● GIVEN RECORDS:
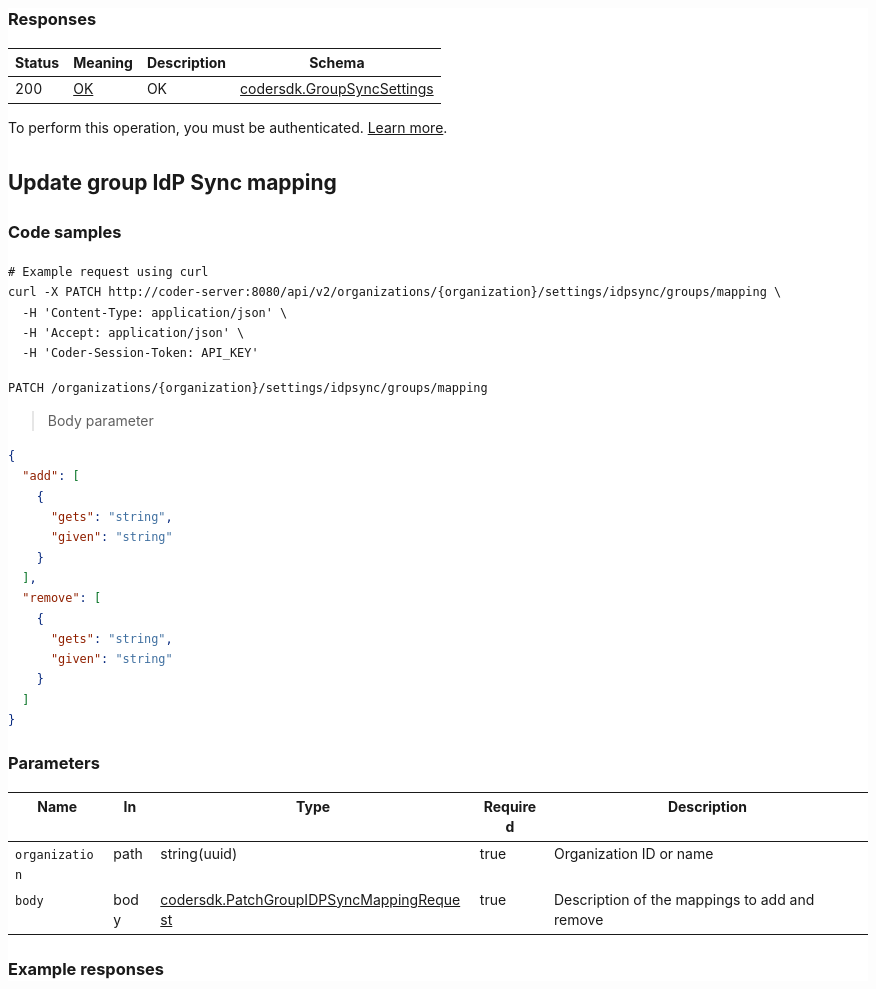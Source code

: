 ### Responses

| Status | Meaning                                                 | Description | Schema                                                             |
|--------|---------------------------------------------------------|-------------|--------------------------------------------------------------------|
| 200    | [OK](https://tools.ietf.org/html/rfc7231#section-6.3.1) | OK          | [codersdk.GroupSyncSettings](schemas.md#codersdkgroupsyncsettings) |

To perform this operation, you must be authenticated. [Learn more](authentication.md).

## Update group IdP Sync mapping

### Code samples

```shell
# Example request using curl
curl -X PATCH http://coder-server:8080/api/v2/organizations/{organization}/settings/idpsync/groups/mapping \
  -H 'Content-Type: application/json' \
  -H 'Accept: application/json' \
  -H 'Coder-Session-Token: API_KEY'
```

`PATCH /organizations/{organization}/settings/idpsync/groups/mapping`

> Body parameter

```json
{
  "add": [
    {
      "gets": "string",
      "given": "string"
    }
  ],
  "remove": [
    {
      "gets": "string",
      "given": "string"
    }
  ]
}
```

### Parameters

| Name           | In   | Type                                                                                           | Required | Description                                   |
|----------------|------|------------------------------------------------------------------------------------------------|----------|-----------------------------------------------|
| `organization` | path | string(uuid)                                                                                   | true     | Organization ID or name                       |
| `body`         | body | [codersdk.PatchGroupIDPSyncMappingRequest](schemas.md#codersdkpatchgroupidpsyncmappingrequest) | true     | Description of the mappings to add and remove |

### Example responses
* * *
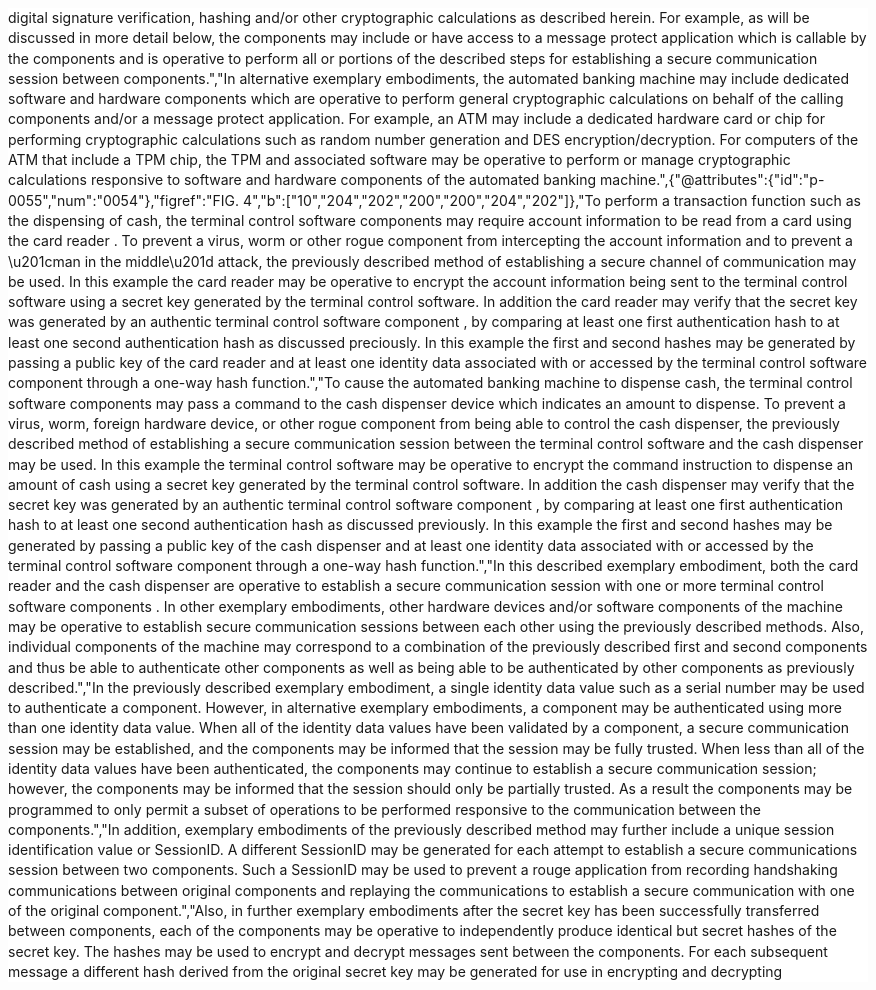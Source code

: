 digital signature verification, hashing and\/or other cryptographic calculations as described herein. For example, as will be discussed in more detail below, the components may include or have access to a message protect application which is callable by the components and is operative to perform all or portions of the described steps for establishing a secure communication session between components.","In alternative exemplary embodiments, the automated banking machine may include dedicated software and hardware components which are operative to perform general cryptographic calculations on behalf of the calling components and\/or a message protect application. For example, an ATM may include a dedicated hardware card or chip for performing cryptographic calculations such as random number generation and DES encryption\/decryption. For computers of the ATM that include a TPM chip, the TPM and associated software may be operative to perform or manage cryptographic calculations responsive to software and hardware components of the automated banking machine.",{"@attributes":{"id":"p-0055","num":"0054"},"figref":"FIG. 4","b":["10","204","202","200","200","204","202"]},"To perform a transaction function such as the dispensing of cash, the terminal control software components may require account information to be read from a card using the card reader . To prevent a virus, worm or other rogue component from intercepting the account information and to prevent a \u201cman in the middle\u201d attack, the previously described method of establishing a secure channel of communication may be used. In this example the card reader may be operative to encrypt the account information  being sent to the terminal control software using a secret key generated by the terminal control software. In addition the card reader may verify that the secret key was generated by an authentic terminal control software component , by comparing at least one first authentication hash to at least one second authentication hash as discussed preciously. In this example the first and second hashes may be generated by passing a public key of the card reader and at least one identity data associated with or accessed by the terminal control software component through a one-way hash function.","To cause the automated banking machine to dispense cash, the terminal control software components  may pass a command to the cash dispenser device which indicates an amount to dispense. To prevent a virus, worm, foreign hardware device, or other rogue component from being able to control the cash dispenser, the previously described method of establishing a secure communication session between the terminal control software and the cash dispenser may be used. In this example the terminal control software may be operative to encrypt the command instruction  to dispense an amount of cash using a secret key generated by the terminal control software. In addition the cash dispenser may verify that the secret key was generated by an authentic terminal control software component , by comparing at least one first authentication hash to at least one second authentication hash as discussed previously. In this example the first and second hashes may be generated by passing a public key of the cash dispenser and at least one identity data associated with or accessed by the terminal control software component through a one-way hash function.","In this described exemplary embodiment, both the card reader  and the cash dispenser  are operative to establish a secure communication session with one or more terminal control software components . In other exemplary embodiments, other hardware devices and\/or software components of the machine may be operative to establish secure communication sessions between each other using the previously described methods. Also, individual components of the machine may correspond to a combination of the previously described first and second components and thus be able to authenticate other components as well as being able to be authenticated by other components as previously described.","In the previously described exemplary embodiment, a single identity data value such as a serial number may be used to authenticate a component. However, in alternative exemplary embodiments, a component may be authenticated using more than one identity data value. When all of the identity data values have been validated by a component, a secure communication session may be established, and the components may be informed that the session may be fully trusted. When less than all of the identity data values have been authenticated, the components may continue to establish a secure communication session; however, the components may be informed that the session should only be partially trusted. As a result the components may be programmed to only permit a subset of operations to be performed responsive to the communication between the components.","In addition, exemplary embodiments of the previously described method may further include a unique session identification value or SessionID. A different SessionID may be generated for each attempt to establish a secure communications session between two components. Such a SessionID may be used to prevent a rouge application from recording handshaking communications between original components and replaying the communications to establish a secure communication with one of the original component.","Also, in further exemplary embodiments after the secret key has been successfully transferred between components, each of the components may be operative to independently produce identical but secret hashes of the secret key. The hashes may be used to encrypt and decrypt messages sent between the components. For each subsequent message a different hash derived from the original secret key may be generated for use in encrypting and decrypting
...
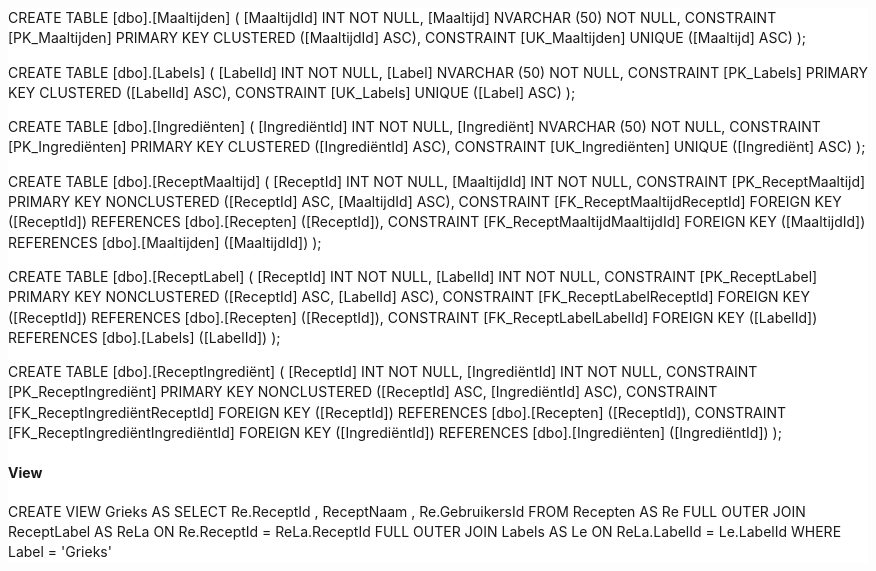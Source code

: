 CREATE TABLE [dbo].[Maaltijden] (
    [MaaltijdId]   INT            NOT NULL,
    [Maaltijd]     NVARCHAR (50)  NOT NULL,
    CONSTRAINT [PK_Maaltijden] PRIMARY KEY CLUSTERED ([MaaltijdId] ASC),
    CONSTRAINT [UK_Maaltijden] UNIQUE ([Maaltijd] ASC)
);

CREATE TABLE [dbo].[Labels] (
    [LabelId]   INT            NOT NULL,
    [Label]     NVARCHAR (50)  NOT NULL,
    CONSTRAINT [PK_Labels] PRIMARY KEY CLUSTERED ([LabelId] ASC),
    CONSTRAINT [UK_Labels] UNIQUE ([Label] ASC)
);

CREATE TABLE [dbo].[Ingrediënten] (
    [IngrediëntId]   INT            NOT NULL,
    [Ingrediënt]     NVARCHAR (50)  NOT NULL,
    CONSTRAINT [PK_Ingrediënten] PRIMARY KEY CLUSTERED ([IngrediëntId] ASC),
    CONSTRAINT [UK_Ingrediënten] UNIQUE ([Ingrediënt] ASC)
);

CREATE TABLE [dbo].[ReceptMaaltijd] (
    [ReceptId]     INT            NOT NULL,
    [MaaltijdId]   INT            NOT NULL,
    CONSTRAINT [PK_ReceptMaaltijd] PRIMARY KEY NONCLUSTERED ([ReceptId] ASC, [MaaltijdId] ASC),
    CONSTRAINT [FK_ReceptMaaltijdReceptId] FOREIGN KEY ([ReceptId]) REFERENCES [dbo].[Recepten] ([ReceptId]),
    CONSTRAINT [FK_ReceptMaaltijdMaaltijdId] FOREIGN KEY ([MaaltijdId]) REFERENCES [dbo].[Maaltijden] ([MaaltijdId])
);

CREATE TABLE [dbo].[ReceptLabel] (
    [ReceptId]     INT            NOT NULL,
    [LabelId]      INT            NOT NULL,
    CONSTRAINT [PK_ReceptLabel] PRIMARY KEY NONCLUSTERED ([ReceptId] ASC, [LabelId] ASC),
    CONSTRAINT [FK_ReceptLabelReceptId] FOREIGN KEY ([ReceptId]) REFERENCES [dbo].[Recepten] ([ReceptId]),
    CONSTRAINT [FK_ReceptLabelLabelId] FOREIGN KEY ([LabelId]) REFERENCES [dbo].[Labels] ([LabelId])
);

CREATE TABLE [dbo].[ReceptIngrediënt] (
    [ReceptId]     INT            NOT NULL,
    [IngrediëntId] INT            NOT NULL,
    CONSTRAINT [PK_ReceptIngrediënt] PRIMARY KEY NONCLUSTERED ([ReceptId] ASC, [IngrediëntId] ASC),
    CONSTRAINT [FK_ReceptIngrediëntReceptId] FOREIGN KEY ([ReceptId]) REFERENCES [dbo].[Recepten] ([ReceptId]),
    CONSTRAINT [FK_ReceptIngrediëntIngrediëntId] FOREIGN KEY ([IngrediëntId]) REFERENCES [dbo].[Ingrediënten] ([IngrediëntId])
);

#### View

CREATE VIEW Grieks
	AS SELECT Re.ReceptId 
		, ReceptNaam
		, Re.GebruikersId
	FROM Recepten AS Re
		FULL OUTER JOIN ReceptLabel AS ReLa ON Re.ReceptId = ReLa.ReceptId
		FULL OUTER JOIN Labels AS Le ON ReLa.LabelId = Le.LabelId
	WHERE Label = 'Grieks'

● EXERCISE DESCRIPTION: Write out exactly the lines that fall from the line with "CONSTRAINT [FK_ReceptLabelLabelId] FOREIGN" to the line with "AS SELECT Re.ReceptId" in the records above, keeping both ends.

● OUTPUT:
    CONSTRAINT [FK_ReceptLabelLabelId] FOREIGN KEY ([LabelId]) REFERENCES [dbo].[Labels] ([LabelId])
);

CREATE TABLE [dbo].[ReceptIngrediënt] (
    [ReceptId]     INT            NOT NULL,
    [IngrediëntId] INT            NOT NULL,
    CONSTRAINT [PK_ReceptIngrediënt] PRIMARY KEY NONCLUSTERED ([ReceptId] ASC, [IngrediëntId] ASC),
    CONSTRAINT [FK_ReceptIngrediëntReceptId] FOREIGN KEY ([ReceptId]) REFERENCES [dbo].[Recepten] ([ReceptId]),
    CONSTRAINT [FK_ReceptIngrediëntIngrediëntId] FOREIGN KEY ([IngrediëntId]) REFERENCES [dbo].[Ingrediënten] ([IngrediëntId])
);

#### View

CREATE VIEW Grieks
	AS SELECT Re.ReceptId 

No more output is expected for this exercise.